Even coach Charlie Weis, who usually says he’s not surprised by much, concedes he didn’t see Tate being as productive as he has been because he knew teams would be focusing on him with Floyd out.
Last season when Floyd missed two games with an injury, Tate’s production went down. Not this year.
“The advantage has been to Golden,” Weis said. “I give a lot of the credit to Golden for mentally being able to handle all of the nuances that we’ve asked him to do while Michael’s gone.”
Weis said with Floyd out the Irish coaches had to “draw ’em up in the dirt” to find ways to get Tate the ball, having him play every receiver position, tailback, fullback and quarterback in the wildcat.
The question now is: What happens with Floyd back?
The Irish plan to ease Floyd back into the game plan while still drawing up plays in the dirt for Tate. Having Floyd back, Weis said, balances the offense and takes pressure off of Tate.

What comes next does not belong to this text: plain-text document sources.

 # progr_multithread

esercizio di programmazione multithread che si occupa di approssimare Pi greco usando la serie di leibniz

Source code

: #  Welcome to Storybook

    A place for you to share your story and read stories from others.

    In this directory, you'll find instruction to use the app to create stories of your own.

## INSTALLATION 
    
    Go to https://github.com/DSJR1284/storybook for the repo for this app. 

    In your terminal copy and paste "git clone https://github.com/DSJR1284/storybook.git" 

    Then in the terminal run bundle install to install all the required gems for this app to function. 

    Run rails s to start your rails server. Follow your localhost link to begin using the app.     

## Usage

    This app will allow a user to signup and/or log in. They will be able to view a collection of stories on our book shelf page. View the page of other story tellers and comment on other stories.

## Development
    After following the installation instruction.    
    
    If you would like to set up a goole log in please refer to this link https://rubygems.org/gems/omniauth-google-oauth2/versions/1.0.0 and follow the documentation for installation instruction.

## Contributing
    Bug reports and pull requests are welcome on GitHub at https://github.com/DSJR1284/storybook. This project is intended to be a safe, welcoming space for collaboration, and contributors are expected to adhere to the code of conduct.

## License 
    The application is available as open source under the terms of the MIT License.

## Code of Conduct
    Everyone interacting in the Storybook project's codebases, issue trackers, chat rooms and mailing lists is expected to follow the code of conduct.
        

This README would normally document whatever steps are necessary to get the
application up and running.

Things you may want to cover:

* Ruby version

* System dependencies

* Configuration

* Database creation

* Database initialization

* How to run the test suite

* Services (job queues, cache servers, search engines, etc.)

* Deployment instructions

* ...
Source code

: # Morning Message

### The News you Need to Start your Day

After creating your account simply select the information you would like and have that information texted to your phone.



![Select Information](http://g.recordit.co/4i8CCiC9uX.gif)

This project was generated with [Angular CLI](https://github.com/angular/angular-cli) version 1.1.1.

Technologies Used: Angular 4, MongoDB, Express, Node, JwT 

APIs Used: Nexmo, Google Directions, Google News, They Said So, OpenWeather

Floyd, a sophomore from St. Paul, Minn., was averaging 27.5 yards a catch when he was injured. His 320 yards receiving in the first two games of the season marks the second best start to a season by an Irish receiver.
Receivers coach Rob Ianello said it was easy to see how excited Floyd is to be back at practice.
“He’s a big-time competitor and he’s getting another chance to compete when he thought he wasn’t going to be able to help the team,” Ianello said. “I think he’s excited to get that chance to do that. Not that many people get another chance after you think maybe your season was done.”
Floyd, who has been taking part on a limited basis in practice since Oct. 13, said being on the sideline gave him more time to study film so he could work more on technique.
Tate is eager to see what opponents do now that Floyd is back.
“I’m curious to see how the defense is going to react, what coverages they’re going to throw at us to try to beat us,” he said.